The Central Valley of California is called “Fruit Basket of the World”. Everywhere you look, there are orchards and grapevines and fields of strawberries and pretty much every type of vegetable you could possibly want. In the spring, the orchards are hues of pinks and deep reds, mile after mile, and when the late March winds blow, the blossom petals fill the air, and swirl with the gusts, forming double helixes of petals.
This last winter, it looked like we were going to get some desperately needed rain. That’s all anyone ever talked about. We all would watch the weather reports, the barometric pressure, the cloud formations, in hopes that the storm coming in, was going to stick around for a while and provide us with the anticipated precipitation.
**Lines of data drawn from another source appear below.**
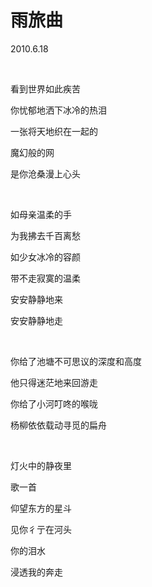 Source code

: # 雨旅曲

2010.6.18

&emsp;

看到世界如此疾苦

你忧郁地洒下冰冷的热泪

一张将天地织在一起的

魔幻般的网

是你沧桑漫上心头

&emsp;

如母亲温柔的手

为我拂去千百离愁

如少女冰冷的容颜

带不走寂寞的温柔

安安静静地来

安安静静地走

&emsp;

你给了池塘不可思议的深度和高度

他只得迷茫地来回游走

你给了小河叮咚的喉咙

杨柳依依载动寻觅的扁舟

&emsp;

灯火中的静夜里

歌一首

仰望东方的星斗

见你彳亍在河头

你的泪水

浸透我的奔走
But none of the storms ever amounted to much. All the low pressure fronts were pushed up and over to the East Coast (we were jealous of their precipitation). Here we are at the beginning of April. We have all lost hope of any additional rain, anyone that has lived here for any amount of time, knows that dreaming of rain after March is just wishful thinking. When we last drove by the reservoir, on our way to Gilroy (the garlic capital of the world – just so you know), the reservoir was almost empty, the water level is at the lowest I have ever seen.
I also wonder if everyone in Los Angeles will be under the same watering restrictions, because I didn’t see that last year. When I was at the Writer’s Digest conference in LA in August, from my balcony at the hotel, my husband and I watched a man spray the pool deck, cleaning it, for over an hour. Are all the golf courses going to be allowed to die? What about car washes, water parks, Disney – are they all going to fall under the water restrictions?
Spring is an exciting time. It is the time the garden is tidied up in preparation for the summer bedding plants. It is a time when there is color in the garden beds, when all the browns of winter transform into a magnificent kaleidoscope of brilliant colors. But not this year. We get to look forward to browner and browner and then dead.
But it isn’t just about my garden, or anyone else’s garden. Jobs will be lost, from landscapers to gardeners to the migrant farm workers. Entire towns will become destitute as their citizens will be without jobs and money. On a broader scope, I suspect the produce production will plummet, the produce that feeds the entire nation, vegetables and fruit will become exorbitantly expensive and unaffordable. Or think about this – last year small towns in the Central Valley were completely out of water. Bottled water was being donated to help. Families had no running water in their homes, none to do laundry or cook or even bathe their children in. Imagine how awful that must be.